La BCGE, figure d’exemple face à la mixité

L’établissement bancaire genevois a obtenu le prix 2017 octroyé par le Cercle suisse des administratrices. La BCG compte plus de 30% de femmes dans son conseil d’administration

Pour la troisième année consécutive, le Cercle suisse des administratrices (CSDA) a remis son prix récompensant une entreprise dont le conseil d’administration compte au minimum 25% de femmes et qui adopte une politique en faveur de leur représentation dans les postes de cadres et dirigeants.

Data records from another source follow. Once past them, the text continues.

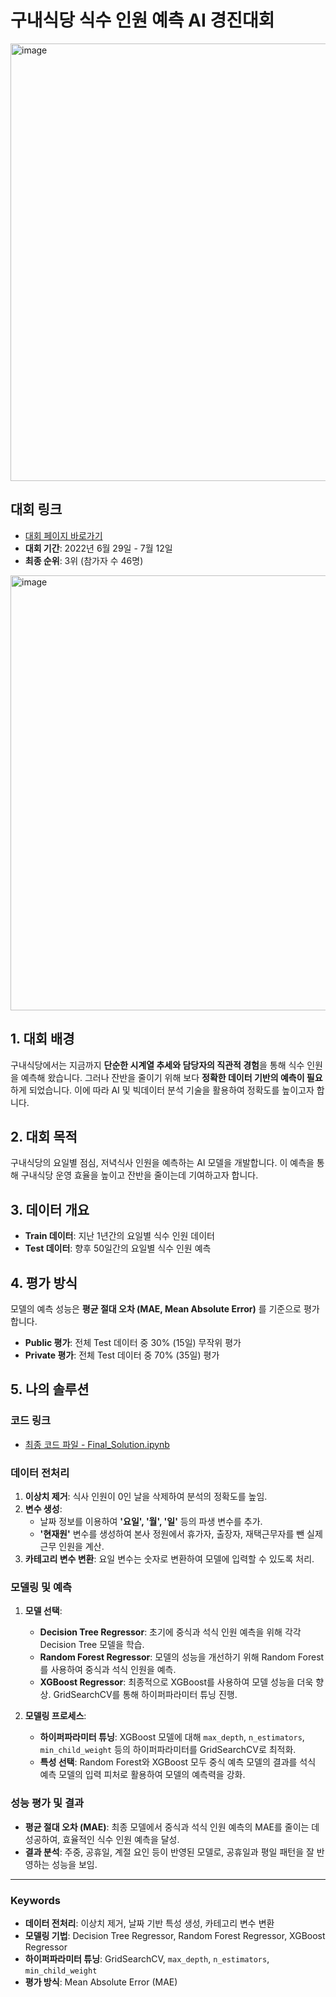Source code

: # 구내식당 식수 인원 예측 AI 경진대회

<img width="700" alt="image" src="https://github.com/user-attachments/assets/9c76617d-9cd6-49ef-8af8-52d544fe7e2e">

## 대회 링크
- [대회 페이지 바로가기](https://dacon.io/competitions/official/)
- **대회 기간**: 2022년 6월 29일 - 7월 12일
- **최종 순위**: 3위 (참가자 수 46명)
<img width="696" alt="image" src="https://github.com/user-attachments/assets/b1b9d15d-53eb-4f09-9a4f-c6860a9d637b">


## 1. 대회 배경
구내식당에서는 지금까지 **단순한 시계열 추세와 담당자의 직관적 경험**을 통해 식수 인원을 예측해 왔습니다. 그러나 잔반을 줄이기 위해 보다 **정확한 데이터 기반의 예측이 필요**하게 되었습니다. 이에 따라 AI 및 빅데이터 분석 기술을 활용하여 정확도를 높이고자 합니다.

## 2. 대회 목적
구내식당의 요일별 점심, 저녁식사 인원을 예측하는 AI 모델을 개발합니다. 이 예측을 통해 구내식당 운영 효율을 높이고 잔반을 줄이는데 기여하고자 합니다.

## 3. 데이터 개요
- **Train 데이터**: 지난 1년간의 요일별 식수 인원 데이터
- **Test 데이터**: 향후 50일간의 요일별 식수 인원 예측

## 4. 평가 방식
모델의 예측 성능은 **평균 절대 오차 (MAE, Mean Absolute Error)** 를 기준으로 평가합니다.
- **Public 평가**: 전체 Test 데이터 중 30% (15일) 무작위 평가
- **Private 평가**: 전체 Test 데이터 중 70% (35일) 평가

## 5. 나의 솔루션

### 코드 링크
- [최종 코드 파일 - Final_Solution.ipynb](./code/Final_Submission.ipynb)

### 데이터 전처리
1. **이상치 제거**: 식사 인원이 0인 날을 삭제하여 분석의 정확도를 높임.
2. **변수 생성**:
   - 날짜 정보를 이용하여 **'요일', '월', '일'** 등의 파생 변수를 추가.
   - **'현재원'** 변수를 생성하여 본사 정원에서 휴가자, 출장자, 재택근무자를 뺀 실제 근무 인원을 계산.
3. **카테고리 변수 변환**: 요일 변수는 숫자로 변환하여 모델에 입력할 수 있도록 처리.

### 모델링 및 예측
1. **모델 선택**:
   - **Decision Tree Regressor**: 초기에 중식과 석식 인원 예측을 위해 각각 Decision Tree 모델을 학습.
   - **Random Forest Regressor**: 모델의 성능을 개선하기 위해 Random Forest를 사용하여 중식과 석식 인원을 예측.
   - **XGBoost Regressor**: 최종적으로 XGBoost를 사용하여 모델 성능을 더욱 향상. GridSearchCV를 통해 하이퍼파라미터 튜닝 진행.

2. **모델링 프로세스**:
   - **하이퍼파라미터 튜닝**: XGBoost 모델에 대해 `max_depth`, `n_estimators`, `min_child_weight` 등의 하이퍼파라미터를 GridSearchCV로 최적화.
   - **특성 선택**: Random Forest와 XGBoost 모두 중식 예측 모델의 결과를 석식 예측 모델의 입력 피처로 활용하여 모델의 예측력을 강화.

### 성능 평가 및 결과
- **평균 절대 오차 (MAE)**: 최종 모델에서 중식과 석식 인원 예측의 MAE를 줄이는 데 성공하여, 효율적인 식수 인원 예측을 달성.
- **결과 분석**: 주중, 공휴일, 계절 요인 등이 반영된 모델로, 공휴일과 평일 패턴을 잘 반영하는 성능을 보임.


---

### Keywords

- **데이터 전처리**: 이상치 제거, 날짜 기반 특성 생성, 카테고리 변수 변환
- **모델링 기법**: Decision Tree Regressor, Random Forest Regressor, XGBoost Regressor
- **하이퍼파라미터 튜닝**: GridSearchCV, `max_depth`, `n_estimators`, `min_child_weight`
- **평가 방식**: Mean Absolute Error (MAE)
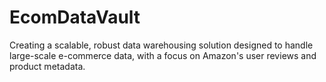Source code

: # EcomDataVault
Creating a scalable, robust data warehousing solution designed to handle large-scale e-commerce data, with a focus on Amazon's user reviews and product metadata.
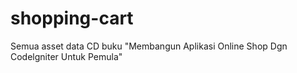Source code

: # shopping-cart
Semua asset data CD buku "Membangun Aplikasi Online Shop Dgn Codelgniter Untuk Pemula"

Le prix 2017 a été attribué lundi à Lausanne à la Banque Cantonale de Genève (BCGE).

Les études tendent à montrer qu’une mixité en général et une présence accrue de femmes dans les conseils ont des conséquences positives

«La BCGE s’illustre à la fois par une part importante de femmes dans son conseil d’administration mais aussi au sein de sa direction», a expliqué Marianne Aerni, présidente du Cercle suisse des administratrices. La BCGE compte quatre femmes sur onze membres au sein de son conseil d’administration. Son président, Gilbert Probst, a noté que l’établissement bancaire genevois cherchait depuis plusieurs années à promouvoir la mixité dans les différentes strates de la hiérarchie, sans y être contraint.

Fin 2016, les femmes occupaient 40% des postes de cadres et 27% des postes de direction. «Les études tendent à montrer qu’une mixité en général et une présence accrue de femmes dans les conseils ont des conséquences positives, notamment une prise de décision plus ciblée et plus stratégique, une communication qui s’améliore et moins de conflits», a-t-il souligné.

Congé parental de deux ans

Parallèlement, la BCGE offre la possibilité d’obtenir un congé parental de deux ans, pour les employés hommes ou femmes, une mesure qui a également séduit le jury. Enfin, «la BCGE possède aussi une charte de responsabilité sociale et environnementale favorable à ses employés et procède à un référencement systématique des salaires tous les deux ans, en garantissant l’égalité», peut-on lire dans un communiqué de presse du CSDA.

«La proportion de femmes dans les conseils d’administration progresse très lentement en Suisse, bien que nombre d’entre elles aient les compétences et la volonté d’intégrer les conseils. Il devient donc impératif lorsqu’un poste est à repourvoir et que la parité n’est pas atteinte de choisir une femme aux compétences avérées pour l’occuper», rappelle Marianne Aerni.